Посмотрела шекспировскую «Бурю» в постановке Джорджо Стрелера. Cпектакль сперва кажется затянутым, но очень красивый: из-за того, что главное в постановке — пластическое решение. (Красиво даже тогда, когда беднягу Калибана — видимо, из-за злоупотребления горячительным — тошнит. Это показано только движением).


Один художественный прием достоин особого упоминания.


Актриса, играющая Ариэля, конечно, летает, и для этого используется трос, на котором Ариэля поднимают и опускают над сценой. Ариэль не все время летает, но иногда он должен летать. И понятно, что трос не должен привлекать к себе зрительского внимания.


Но, когда в начале пьесы Ариэль просит у Просперо возвратить ему свободу и на время ссорится с ним, Ариэль хватается руками за прикрепленный к спине трос,  — при этом показывая его зрителю, который до сих пор старался троса не замечать, принимая условность как данность, — и пытается от него освободиться. При этом трос  как будто служит цепью, которая лишает героя свободы.


Получается интересный образ: Ариэль — это чудесный персонаж, но чудо ему не в радость.

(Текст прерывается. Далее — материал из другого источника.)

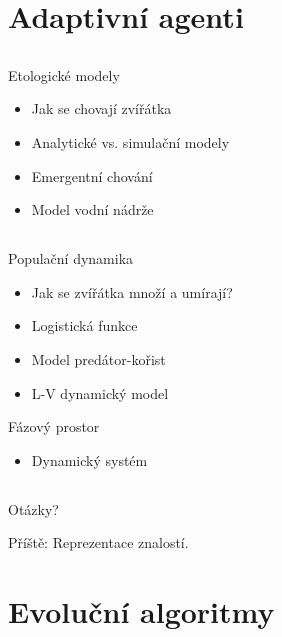 \documentclass{beamer}
\begin{document}
\section{Adaptivní agenti}

\subsection{}
\begin{frame}{Etologické modely}
\begin{itemize}
\item Jak se chovají zvířátka
\item Analytické vs. simulační modely
\item Emergentní chování
\item Model vodní nádrže
\end{itemize}
\end{frame}

\subsection{}
\begin{frame}{Populační dynamika}
\begin{itemize}
\item Jak se zvířátka množí a umírají?
\item Logistická funkce
\item Model predátor-kořist
\item L-V dynamický model
\end{itemize}
\begin{block}{Fázový prostor}
\begin{itemize}
\item Dynamický systém
\end{itemize}
\end{block}
\end{frame}

\subsection{}
\begin{frame}{Otázky?}
\begin{center}
Příště: Reprezentace znalostí.
\end{center}
\end{frame}

\section{Evoluční algoritmy}
\end{document}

Он показывает зрителю, что чудо искусственное, и он хотел бы от него избавиться.


Когда в конце спектакля Просперо отпускает отслужившего Ариэля, он отсоединяет трос — конечно, в тот момент, когда Ариэль не летит, а стоит. Улететь Ариэль уже не может и радостно убегает. Куда? В зрительный зал. Чудо исчезает, но вместе с ним и иллюзия исчезает, — переходит в реальность.


Происходит это прямо перед тем, как Просперо, отрекшийся от своего волшебства, обратится к залу и попросит отпустить уже его, как он отпустил Ариэля. То есть он повторяет то же, что только что сделал Ариэль, — отказывается от чуда ради свободы.

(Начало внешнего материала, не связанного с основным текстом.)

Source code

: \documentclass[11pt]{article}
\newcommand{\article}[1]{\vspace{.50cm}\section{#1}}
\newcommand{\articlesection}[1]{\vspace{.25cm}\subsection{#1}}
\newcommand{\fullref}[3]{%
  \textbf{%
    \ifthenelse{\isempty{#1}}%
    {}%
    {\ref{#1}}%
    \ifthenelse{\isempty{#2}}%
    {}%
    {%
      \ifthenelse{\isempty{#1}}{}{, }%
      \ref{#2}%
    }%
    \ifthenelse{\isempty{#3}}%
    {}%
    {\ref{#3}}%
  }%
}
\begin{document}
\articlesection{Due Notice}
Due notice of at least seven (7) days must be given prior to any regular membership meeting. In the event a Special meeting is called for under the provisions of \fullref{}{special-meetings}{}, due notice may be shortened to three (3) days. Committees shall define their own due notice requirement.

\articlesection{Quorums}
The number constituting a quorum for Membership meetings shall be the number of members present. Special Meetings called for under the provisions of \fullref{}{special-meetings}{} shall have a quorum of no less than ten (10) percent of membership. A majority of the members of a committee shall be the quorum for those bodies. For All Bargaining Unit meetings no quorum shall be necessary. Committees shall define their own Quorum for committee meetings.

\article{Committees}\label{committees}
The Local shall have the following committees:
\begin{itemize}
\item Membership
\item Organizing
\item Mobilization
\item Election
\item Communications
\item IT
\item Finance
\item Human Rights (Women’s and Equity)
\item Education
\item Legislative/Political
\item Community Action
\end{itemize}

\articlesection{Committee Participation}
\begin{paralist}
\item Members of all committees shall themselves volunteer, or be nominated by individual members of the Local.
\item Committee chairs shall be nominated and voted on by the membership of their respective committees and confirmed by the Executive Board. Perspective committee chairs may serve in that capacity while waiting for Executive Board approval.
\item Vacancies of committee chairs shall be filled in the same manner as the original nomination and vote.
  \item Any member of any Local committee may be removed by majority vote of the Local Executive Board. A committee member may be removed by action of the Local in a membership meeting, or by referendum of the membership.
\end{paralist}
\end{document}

Когда Просперо отрекается от волшебства, чтобы снова сделаться герцогом, всегда жаль. Это конец сказки ради торжества обыденности, пускай и счастливой обыденности. Но это сожаление со стороны зрителя. А со стороны персонажа — то, что ему необходимо. И, если персонажи спектакля напоминают зрителю, что остров — это их несвобода, они в ней несчастливы и хотят вырваться, такое напоминание должно, как видно, примирить зрителя с окончанием волшебства.


А можно, наверное, прочесть и так: творчество, пока оно возможно, — это несвобода. И тот, кто ему принадлежит, знает это. Он, может быть, хотел бы предпочесть свободу, но что с ним будет тогда? О Просперо и Ариэле известно, что они на свободе будут счастливы, но это потому, что зрителю об этом сообщили. А тот, кто откажется от творчества ради свободы — от него — может не получить ничего лучше. Поэтому он согласен на эту несвободу, и то, что для зрителя — удовольствие, для него может быть страданием. Но при этом он знает, что он — на службе чуда.